### Your task:
Gather all lines from the material that contain "oxyde".

### Information:

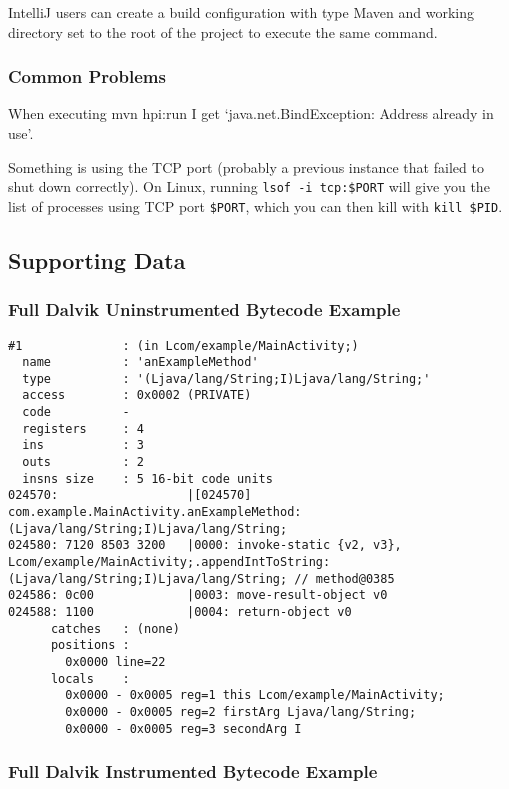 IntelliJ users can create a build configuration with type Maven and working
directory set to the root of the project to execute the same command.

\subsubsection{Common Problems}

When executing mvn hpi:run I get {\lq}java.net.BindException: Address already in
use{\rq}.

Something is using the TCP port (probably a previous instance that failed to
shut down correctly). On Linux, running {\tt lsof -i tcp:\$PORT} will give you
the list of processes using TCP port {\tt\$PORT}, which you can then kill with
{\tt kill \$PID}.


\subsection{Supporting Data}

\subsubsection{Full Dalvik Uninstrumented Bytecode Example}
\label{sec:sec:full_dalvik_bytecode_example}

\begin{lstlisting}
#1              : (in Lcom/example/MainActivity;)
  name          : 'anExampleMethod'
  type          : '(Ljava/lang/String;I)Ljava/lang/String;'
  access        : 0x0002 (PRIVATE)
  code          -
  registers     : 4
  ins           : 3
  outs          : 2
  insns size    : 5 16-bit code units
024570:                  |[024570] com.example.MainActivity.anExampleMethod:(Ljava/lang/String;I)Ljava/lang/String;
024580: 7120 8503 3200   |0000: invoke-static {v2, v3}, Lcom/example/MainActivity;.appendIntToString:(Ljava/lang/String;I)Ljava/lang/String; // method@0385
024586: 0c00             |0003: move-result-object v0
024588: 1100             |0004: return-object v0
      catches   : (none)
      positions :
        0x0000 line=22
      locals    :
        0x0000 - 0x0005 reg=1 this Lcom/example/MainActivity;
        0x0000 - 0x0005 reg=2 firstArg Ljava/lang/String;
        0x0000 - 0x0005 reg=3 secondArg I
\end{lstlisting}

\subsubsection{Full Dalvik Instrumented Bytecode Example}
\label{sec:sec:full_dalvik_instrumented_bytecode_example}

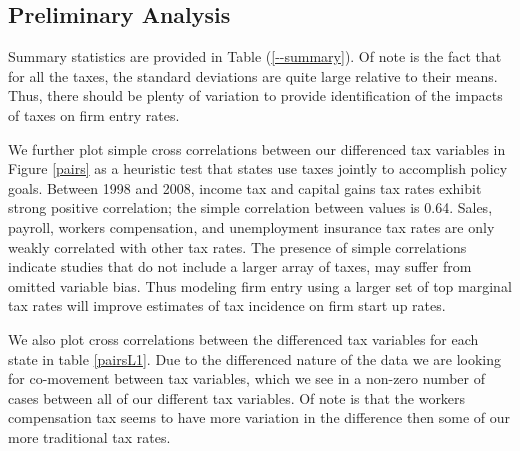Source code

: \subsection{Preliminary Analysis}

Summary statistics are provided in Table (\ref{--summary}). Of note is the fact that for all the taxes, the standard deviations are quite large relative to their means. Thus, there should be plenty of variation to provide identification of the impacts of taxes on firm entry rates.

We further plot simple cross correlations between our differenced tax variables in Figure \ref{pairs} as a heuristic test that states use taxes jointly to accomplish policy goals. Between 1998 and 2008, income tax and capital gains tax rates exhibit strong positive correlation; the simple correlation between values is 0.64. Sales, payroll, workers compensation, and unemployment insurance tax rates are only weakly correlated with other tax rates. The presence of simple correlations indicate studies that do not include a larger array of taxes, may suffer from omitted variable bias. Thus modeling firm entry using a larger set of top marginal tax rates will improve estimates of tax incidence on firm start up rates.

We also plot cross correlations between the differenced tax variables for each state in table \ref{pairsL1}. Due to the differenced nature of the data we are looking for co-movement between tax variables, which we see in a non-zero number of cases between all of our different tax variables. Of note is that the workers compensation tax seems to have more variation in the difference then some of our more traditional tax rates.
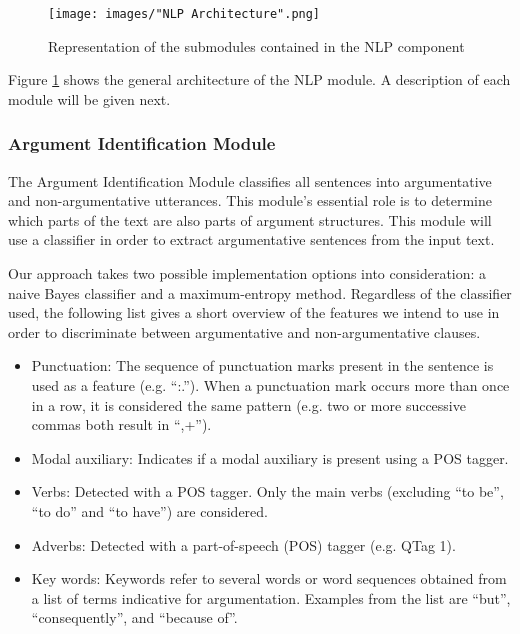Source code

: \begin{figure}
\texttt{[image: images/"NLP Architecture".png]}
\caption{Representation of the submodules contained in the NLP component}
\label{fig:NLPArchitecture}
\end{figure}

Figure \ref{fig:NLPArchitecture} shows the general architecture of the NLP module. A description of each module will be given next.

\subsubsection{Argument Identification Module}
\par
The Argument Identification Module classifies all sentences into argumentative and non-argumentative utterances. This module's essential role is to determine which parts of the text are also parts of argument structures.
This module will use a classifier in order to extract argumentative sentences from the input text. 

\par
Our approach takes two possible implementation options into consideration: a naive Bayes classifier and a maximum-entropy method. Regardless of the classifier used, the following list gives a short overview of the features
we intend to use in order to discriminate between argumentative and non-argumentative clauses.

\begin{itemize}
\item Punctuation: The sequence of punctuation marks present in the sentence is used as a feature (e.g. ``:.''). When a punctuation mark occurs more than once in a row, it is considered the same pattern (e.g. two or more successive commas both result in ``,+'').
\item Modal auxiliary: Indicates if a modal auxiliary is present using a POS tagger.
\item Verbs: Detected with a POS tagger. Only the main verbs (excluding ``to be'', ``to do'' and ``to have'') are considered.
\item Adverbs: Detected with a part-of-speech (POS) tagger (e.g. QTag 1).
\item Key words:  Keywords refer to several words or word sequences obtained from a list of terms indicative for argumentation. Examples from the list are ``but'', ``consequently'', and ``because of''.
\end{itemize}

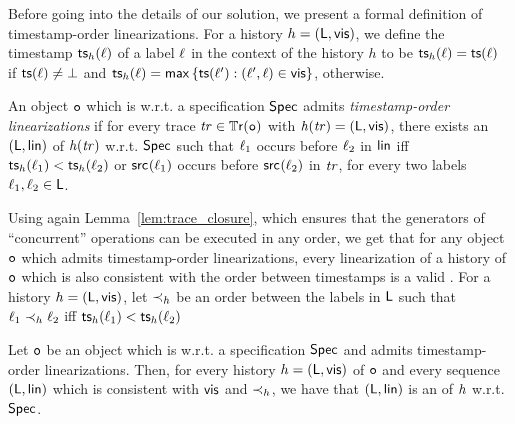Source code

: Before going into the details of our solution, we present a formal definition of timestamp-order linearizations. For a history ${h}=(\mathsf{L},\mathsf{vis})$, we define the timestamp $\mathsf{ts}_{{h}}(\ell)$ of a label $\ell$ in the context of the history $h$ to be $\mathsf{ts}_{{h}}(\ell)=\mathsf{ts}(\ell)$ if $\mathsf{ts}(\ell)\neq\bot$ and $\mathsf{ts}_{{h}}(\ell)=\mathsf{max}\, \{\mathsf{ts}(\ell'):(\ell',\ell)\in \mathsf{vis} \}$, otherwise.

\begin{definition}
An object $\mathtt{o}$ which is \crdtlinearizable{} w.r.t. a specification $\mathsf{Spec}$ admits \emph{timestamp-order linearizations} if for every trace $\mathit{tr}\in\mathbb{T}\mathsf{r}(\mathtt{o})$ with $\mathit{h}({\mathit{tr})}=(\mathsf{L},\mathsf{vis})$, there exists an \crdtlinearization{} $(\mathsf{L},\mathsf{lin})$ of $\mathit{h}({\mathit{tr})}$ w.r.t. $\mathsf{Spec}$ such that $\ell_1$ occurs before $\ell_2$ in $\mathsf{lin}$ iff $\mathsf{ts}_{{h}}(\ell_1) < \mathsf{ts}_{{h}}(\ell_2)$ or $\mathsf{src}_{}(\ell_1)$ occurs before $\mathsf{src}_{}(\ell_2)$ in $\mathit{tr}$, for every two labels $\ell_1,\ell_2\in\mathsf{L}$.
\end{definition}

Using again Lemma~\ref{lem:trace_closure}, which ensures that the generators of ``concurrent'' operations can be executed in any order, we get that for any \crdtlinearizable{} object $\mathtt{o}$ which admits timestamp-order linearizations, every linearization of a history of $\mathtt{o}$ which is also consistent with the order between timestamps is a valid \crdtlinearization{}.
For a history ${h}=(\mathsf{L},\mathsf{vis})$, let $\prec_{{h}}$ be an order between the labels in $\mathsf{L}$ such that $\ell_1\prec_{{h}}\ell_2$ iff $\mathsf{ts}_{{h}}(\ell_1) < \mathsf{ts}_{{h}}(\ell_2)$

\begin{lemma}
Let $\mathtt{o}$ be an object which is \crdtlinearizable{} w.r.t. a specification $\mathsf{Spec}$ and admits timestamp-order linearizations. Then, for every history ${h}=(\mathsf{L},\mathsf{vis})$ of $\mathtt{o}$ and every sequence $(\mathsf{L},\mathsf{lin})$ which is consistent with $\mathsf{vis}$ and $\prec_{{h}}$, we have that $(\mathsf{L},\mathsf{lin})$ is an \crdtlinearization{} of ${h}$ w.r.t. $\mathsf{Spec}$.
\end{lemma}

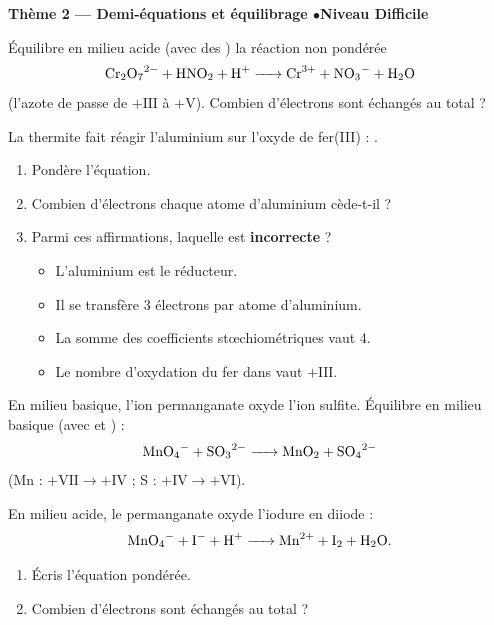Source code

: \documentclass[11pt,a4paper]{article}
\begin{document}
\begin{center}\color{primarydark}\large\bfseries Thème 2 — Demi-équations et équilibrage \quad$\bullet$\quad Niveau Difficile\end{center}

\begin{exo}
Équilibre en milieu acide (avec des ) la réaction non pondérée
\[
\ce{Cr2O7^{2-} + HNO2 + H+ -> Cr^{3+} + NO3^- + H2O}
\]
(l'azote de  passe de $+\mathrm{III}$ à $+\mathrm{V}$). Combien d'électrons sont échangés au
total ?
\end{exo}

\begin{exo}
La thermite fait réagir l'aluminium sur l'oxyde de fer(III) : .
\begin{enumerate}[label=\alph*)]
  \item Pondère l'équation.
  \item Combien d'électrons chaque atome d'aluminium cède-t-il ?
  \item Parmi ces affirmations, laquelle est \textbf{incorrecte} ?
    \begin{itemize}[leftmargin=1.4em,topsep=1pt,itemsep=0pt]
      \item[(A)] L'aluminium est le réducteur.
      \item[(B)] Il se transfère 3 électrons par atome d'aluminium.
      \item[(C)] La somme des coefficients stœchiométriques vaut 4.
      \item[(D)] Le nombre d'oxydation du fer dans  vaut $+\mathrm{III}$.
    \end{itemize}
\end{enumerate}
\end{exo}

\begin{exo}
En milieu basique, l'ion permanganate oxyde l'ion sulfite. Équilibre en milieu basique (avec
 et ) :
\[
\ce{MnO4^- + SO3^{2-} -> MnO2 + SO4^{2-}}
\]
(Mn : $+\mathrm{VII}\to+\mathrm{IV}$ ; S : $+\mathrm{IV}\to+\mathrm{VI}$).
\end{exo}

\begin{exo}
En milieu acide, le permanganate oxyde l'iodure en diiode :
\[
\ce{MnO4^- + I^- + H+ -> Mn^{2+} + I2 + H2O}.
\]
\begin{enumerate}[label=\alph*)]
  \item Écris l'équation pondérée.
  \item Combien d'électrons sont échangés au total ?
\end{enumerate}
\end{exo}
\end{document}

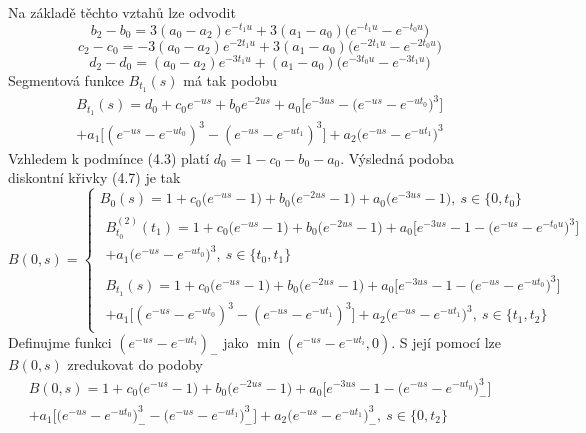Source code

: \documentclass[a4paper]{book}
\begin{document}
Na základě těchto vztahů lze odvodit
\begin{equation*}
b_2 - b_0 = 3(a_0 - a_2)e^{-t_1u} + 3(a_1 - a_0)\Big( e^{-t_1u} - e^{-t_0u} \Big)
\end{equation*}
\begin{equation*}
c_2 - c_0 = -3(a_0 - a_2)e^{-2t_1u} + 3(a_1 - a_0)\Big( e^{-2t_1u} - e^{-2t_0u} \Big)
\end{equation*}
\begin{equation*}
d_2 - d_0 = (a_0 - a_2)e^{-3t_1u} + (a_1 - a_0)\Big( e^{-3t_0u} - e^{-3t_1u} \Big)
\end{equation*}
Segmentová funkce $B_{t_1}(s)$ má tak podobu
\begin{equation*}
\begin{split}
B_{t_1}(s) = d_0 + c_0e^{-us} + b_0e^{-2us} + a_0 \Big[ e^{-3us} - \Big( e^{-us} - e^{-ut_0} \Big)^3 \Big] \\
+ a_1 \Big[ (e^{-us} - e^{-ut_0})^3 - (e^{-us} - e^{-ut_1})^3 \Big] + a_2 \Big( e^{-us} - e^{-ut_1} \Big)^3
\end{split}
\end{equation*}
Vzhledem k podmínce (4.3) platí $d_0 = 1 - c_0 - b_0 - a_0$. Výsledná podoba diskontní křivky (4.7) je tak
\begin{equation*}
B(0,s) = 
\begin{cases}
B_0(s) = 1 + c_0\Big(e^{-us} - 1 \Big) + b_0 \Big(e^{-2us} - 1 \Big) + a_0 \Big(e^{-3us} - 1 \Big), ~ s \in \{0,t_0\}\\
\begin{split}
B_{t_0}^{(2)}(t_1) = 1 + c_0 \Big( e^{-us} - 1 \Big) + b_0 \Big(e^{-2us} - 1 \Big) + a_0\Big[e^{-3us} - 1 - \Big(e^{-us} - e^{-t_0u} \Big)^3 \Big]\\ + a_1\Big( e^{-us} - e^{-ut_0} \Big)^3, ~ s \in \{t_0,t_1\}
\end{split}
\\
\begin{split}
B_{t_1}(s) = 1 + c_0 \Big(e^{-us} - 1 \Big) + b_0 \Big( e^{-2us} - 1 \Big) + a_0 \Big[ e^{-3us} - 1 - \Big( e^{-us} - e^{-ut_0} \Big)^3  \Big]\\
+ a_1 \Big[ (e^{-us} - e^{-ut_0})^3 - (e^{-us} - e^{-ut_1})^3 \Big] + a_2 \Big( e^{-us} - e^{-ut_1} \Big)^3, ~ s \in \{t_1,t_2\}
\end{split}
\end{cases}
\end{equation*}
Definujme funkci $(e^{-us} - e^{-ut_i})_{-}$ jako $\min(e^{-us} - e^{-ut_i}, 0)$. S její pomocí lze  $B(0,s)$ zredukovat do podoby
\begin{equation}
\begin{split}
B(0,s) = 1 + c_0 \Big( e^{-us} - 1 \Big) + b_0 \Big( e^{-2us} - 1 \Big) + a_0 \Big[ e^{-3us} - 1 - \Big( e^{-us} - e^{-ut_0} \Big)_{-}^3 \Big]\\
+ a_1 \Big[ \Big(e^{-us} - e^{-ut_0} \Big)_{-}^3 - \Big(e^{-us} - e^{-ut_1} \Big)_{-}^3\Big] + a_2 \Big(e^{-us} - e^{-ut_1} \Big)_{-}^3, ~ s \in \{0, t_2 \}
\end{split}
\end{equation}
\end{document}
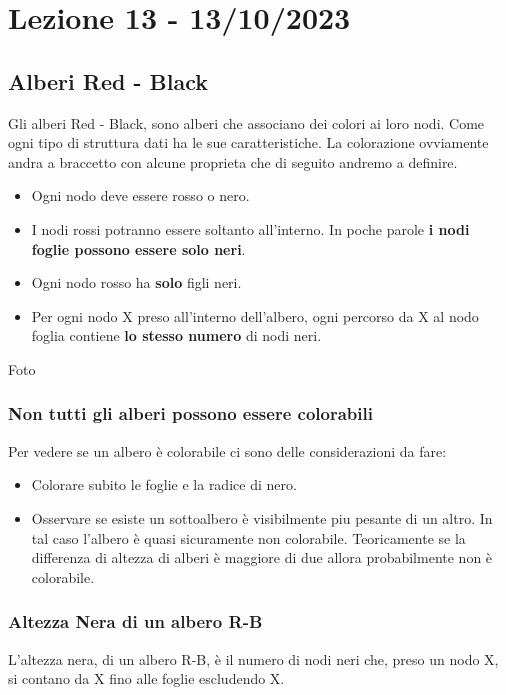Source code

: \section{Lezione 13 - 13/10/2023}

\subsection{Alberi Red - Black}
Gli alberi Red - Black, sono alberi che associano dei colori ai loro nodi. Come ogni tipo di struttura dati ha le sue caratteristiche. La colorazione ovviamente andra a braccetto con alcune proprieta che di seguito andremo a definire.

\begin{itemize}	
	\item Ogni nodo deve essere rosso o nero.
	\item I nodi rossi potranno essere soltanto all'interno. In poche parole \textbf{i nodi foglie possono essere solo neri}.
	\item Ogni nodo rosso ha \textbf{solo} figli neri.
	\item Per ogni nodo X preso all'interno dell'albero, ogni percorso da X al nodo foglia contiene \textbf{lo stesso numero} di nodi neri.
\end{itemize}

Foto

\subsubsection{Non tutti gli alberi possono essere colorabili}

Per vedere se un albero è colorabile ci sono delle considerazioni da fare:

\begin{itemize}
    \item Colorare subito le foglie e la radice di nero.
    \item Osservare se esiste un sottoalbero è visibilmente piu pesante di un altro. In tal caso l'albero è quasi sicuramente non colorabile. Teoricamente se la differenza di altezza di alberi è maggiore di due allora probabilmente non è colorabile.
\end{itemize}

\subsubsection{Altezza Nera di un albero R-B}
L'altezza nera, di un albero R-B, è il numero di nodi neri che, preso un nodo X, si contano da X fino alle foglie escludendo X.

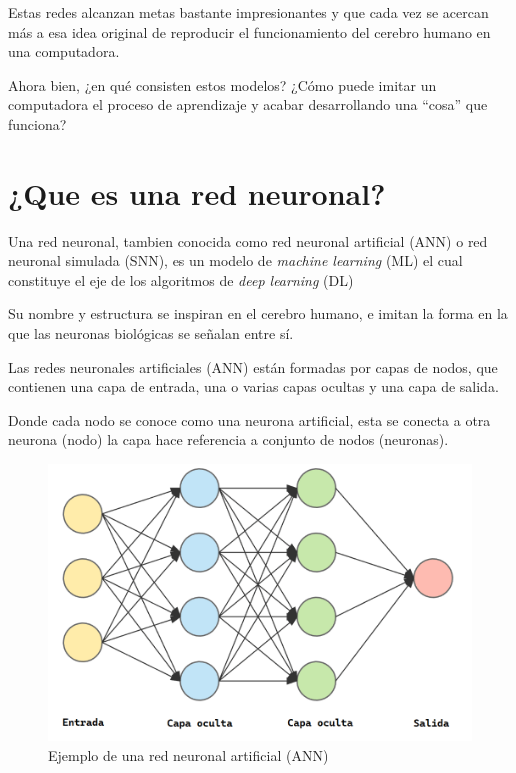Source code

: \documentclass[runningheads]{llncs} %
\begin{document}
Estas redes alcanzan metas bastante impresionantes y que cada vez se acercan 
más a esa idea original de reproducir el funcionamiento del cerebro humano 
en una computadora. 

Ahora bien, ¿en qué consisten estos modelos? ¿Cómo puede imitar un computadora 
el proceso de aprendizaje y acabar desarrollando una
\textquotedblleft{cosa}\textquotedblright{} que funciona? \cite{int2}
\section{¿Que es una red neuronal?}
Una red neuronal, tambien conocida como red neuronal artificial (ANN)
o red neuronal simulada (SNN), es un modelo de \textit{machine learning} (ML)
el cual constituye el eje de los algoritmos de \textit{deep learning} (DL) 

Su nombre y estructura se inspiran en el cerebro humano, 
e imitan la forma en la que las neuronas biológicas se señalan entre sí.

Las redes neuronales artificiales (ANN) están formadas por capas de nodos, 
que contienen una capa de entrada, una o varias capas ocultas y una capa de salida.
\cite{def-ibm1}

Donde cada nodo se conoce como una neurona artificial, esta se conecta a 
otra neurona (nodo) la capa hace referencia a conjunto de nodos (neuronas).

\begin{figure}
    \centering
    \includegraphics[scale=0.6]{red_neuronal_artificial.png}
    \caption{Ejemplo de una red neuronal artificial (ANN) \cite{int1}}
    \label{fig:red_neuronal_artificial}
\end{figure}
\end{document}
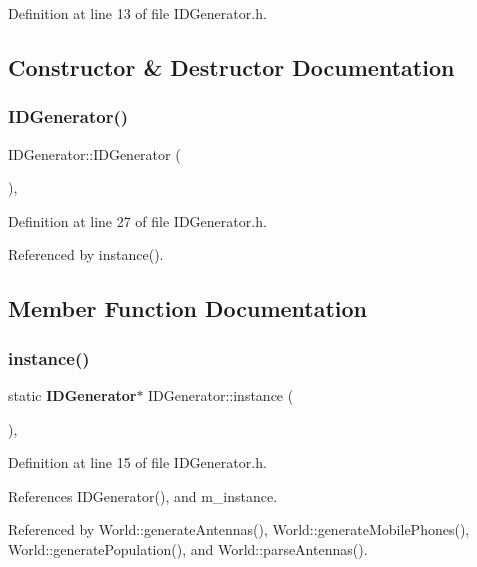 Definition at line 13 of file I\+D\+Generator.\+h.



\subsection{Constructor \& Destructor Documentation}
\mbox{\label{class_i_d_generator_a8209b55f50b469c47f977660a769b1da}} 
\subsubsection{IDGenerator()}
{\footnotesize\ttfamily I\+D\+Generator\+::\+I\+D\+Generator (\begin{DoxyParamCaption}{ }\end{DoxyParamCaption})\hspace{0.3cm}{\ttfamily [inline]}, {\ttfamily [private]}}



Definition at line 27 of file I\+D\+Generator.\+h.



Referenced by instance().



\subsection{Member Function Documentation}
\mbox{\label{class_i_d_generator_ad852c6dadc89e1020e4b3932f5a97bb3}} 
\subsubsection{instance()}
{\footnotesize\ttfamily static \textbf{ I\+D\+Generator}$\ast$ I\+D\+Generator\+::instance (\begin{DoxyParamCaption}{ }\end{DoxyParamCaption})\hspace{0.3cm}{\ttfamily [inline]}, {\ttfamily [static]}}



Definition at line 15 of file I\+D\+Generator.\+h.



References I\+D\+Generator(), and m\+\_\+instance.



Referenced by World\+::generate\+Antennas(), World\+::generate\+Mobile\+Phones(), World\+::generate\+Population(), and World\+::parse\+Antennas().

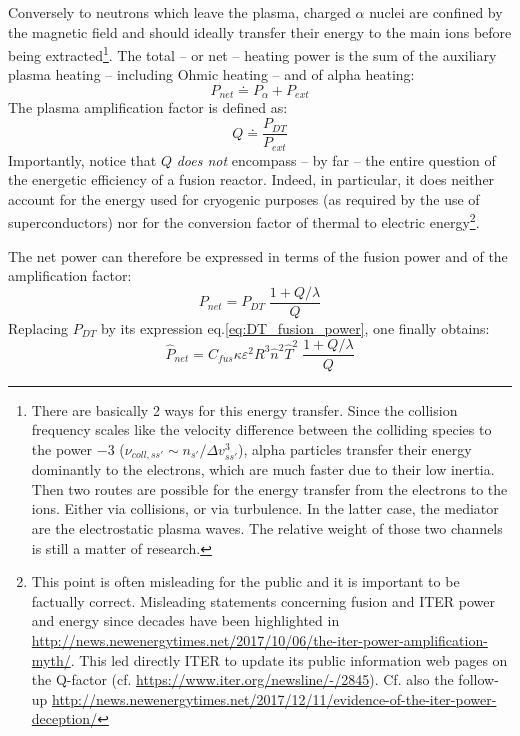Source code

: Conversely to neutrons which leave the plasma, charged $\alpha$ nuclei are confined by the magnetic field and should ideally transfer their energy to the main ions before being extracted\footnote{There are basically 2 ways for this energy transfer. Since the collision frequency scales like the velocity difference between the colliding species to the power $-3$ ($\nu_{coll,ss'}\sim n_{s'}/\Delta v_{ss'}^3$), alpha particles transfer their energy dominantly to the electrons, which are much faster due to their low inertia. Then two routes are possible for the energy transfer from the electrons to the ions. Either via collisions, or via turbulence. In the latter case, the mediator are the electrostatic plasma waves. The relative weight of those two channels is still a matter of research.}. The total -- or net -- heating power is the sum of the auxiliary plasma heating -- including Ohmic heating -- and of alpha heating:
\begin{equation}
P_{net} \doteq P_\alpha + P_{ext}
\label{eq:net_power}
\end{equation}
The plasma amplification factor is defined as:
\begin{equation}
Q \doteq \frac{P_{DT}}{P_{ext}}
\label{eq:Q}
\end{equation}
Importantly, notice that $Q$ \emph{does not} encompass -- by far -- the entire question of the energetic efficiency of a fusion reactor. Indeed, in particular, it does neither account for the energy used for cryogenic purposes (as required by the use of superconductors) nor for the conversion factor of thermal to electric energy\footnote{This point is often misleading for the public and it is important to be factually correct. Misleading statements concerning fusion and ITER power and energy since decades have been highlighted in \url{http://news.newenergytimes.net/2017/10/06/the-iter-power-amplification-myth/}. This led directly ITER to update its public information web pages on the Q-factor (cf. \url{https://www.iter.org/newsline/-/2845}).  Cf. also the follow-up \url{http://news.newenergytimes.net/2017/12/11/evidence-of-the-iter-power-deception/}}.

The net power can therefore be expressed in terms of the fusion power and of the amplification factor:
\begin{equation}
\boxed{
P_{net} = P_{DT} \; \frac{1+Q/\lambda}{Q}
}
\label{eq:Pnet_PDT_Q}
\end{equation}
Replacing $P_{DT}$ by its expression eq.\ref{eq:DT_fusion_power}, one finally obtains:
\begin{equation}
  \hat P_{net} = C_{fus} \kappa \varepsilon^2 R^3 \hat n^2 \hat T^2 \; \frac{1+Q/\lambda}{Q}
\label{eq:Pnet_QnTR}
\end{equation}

### Task answer:
La thermite fait réagir l'aluminium sur l'oxyde de fer(III) : .
En milieu basique, l'ion permanganate oxyde l'ion sulfite. Équilibre en milieu basique (avec
En milieu acide, le permanganate oxyde l'iodure en diiode :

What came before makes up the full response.